A more recent example of contagion risk occurred when UK construction company Carillion collapsed, leaving thousands of suppliers with unfulfilled contracts. This set off waves of financial distress. Lenders who had lent, not only to Carillion, but also to its suppliers,  realised they were going to be hit with missed repayments twice :  first by Carillion, and then by its suppliers. 

Traditional correlation analysis may not pick this up. Without knowing that a firm was a supplier of Carillion, it was hard to detect a relationship between the two. In fact, understanding the dependencies at work here and transmissions mechanism was very difficult. 

Likewise, without knowledge of a financial network, it is impossible to uncover a causative contagion relationship, let alone interpret those relationships to establish an actionable set of mitigating decisions. Modelling at higher levels of aggregation while considering only correlations, rather than causative relationships, can miss important dynamics.

At the cutting edge

As balance sheets become more complicated, the web of interconnectivity has become increasingly tangled. In a globalised world, recognising that the financial system is a complex adaptive system allows us to account for the types of dynamic experienced during the crisis. 

Many regulators acknowledge they need better ways of assessing systemic risk as well as the stability or lack thereof of the financial system. One of the biggest obstacles is the inability to see through the opacity of complicated financial networks. Almost all regulators monitoring the health of our financial system find this very, very difficult. The tools and approaches they need are quite new and are still being put into practice

One regulator headed in the right direction is the Bank of England. It is putting financial networks at the heart of its thinking rather than individual institutions as isolated nodes. It recognises that institutions are part of a larger system, the properties of which emerge from the interaction of its constituent parts.

The Bank of England is building new models that explicitly capture low-level heterogeneity, and explicitly account for the interconnectivity between the constituent parts of the financial system. 
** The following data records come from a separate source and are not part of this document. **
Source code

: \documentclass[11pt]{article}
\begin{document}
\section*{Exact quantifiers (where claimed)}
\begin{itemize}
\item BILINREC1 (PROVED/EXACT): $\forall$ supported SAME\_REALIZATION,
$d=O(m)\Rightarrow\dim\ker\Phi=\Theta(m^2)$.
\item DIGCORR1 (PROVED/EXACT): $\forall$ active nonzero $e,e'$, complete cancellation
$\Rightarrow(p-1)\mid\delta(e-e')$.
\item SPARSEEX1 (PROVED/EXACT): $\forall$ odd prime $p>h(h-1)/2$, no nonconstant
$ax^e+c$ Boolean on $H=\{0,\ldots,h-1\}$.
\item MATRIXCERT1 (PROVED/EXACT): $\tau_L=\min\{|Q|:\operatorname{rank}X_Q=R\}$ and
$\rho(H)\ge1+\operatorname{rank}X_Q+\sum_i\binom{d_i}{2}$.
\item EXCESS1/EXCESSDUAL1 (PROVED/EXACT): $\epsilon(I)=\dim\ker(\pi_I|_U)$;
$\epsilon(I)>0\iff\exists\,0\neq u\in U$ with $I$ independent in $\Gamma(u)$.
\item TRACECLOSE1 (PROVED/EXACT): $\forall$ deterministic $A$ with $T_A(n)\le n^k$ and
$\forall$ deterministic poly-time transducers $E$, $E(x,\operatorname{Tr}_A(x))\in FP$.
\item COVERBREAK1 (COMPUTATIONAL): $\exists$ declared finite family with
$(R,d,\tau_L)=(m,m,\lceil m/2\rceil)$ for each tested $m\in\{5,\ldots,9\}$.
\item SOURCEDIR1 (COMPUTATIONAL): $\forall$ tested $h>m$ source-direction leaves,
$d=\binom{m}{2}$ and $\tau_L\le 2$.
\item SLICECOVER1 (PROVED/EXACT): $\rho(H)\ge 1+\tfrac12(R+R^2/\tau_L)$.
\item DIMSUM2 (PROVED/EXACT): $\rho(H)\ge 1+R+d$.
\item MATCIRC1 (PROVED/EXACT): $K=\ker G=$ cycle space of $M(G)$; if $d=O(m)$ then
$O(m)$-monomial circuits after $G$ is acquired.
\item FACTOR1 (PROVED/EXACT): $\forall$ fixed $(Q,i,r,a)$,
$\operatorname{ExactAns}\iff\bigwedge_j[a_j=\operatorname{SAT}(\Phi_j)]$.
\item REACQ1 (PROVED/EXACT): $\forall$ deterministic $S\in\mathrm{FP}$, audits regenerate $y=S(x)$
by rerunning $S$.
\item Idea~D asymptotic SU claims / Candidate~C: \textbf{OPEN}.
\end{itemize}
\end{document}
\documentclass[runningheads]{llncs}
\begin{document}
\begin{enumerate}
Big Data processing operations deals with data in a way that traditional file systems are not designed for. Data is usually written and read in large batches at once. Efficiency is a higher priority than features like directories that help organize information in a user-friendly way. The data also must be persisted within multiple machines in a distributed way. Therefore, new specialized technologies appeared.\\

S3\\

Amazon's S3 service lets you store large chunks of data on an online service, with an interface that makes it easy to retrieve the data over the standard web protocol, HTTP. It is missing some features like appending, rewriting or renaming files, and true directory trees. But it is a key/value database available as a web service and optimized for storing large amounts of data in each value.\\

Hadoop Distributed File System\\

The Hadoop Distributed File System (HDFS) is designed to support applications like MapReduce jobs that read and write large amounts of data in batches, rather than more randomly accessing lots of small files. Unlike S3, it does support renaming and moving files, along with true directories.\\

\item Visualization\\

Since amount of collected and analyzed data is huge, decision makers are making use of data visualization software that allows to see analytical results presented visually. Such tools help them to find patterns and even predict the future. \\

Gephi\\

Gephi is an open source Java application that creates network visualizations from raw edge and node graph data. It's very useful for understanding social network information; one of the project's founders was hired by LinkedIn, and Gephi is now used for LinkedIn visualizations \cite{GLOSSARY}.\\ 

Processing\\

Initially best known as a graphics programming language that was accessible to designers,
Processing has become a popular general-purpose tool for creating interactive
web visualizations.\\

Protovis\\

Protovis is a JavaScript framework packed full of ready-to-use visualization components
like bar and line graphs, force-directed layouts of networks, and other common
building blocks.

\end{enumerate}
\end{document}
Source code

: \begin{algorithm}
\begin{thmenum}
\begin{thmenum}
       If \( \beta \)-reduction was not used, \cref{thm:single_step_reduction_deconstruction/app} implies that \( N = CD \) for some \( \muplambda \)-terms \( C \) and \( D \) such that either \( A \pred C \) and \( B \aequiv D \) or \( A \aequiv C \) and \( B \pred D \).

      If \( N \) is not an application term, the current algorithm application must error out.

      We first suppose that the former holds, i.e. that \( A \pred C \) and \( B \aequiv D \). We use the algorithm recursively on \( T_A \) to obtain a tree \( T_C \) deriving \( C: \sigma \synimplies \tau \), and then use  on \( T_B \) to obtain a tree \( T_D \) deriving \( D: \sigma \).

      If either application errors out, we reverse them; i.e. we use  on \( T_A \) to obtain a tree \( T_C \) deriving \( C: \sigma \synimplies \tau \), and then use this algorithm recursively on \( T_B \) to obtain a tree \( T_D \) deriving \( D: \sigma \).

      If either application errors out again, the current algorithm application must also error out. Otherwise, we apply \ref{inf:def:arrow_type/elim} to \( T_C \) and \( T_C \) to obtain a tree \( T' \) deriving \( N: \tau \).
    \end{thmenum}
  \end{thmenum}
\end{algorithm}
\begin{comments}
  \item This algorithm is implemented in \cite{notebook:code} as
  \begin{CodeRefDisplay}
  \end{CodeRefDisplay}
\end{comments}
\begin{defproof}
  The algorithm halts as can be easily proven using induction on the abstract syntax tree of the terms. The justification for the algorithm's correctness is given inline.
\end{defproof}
These so-called agent-based models for risk management help to capture causative relationships –  be they funding providers pulling funds from banks, CDS contracts linking financial institutions to failing insurers, or suppliers losing out on contracts from failed construction companies  –  that have the potential to do significant harm. 

Traditional statistical methods are valid, especially for business as usual, but it is that emergent behaviour they fail to capture – stressed or crisis scenarios – where they have little value in answering the most important question institutions must answer: what do we do next?

One day, regulation may become proactive and preventative: it could knowingly outline the path to properly mitigating or even avoiding crises altogether. So, where there was a deep financial crisis in the past, there might instead be a shallow ripple. Time will tell.